Threat Intelligence Lifecycle

@ducklah

1. Planning and Direction

The threat intelligence lifecycle starts with planning & direction. Organizations need to understand what awaits them in the following stages. They need to ask – who will benefit from the finished intelligence? Is it an analyst team, or the executive board? The answer to this question helps them prepare for what’s coming next.

Before any intel operation, organizations need to decide their objectives and ask the right questions regarding an event or action.

For instance, let’s say your organization has lately been prone to many phishing attacks. Questions you need to answer include these:

  1. Have these attacks ever been successful, and what is their success rate?

  2. What is the frequency of these attacks happening?

  3. Which of your employees are targets of these attacks?

  4. Are other organizations experiencing similar attacks?

Understanding the importance of timeliness, and prioritizing your requirements accordingly, is also part of this stage.

The direction part of the cycle indicates the goals an organization sets.

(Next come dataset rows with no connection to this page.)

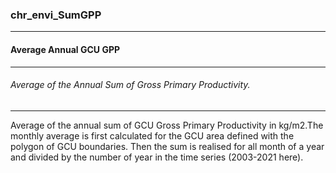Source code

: ### chr_envi_SumGPP



------
#### Average Annual GCU GPP



------
###### Average of the Annual Sum of Gross Primary Productivity.



------
Average of the annual sum of GCU Gross Primary Productivity in kg/m2.The monthly average is first calculated for the GCU area defined with the polygon of GCU boundaries. Then the sum is realised for all month of a year and divided by the number of year in the time series (2003-2021 here).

Goals include the most important thing – a prioritized list of assets that need to be protected. Not just that, goals also help you define which data collection sources the company needs to leverage for more accurate and reliable results.

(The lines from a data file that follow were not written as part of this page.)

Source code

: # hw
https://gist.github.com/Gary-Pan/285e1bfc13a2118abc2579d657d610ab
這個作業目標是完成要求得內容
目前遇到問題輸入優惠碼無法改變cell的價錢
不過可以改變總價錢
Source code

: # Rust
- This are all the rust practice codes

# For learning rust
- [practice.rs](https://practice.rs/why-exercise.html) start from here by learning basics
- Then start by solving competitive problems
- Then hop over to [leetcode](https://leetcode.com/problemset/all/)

2. Information Gathering (Collection)

Now that you know your organizational requirements, and what assets you want to protect, you can start to think about information-gathering. You can gather raw data from a variety of sources. For more accurate intelligence, you should collect both internal and external data.

Examples can be:

  • Data collected from Firewalls, IDS/IPS, SIEM, etc.

  • Content from news and blogs on the surface web

  • Content from deep/dark web (criminal) forums

  • Threat data feeds from third parties

  • Threat research and reports

  • IoCs (malicious IP addresses, file hashes, domains, etc.)

  • Trend posts on social media about your industry

  • Online interaction with cyber criminals, etc.

As you can see, the volume of this data is going to be tremendous, but the following steps will help you reduce it dramatically. For more accurate data, it is crucial to select the right tools for information gathering.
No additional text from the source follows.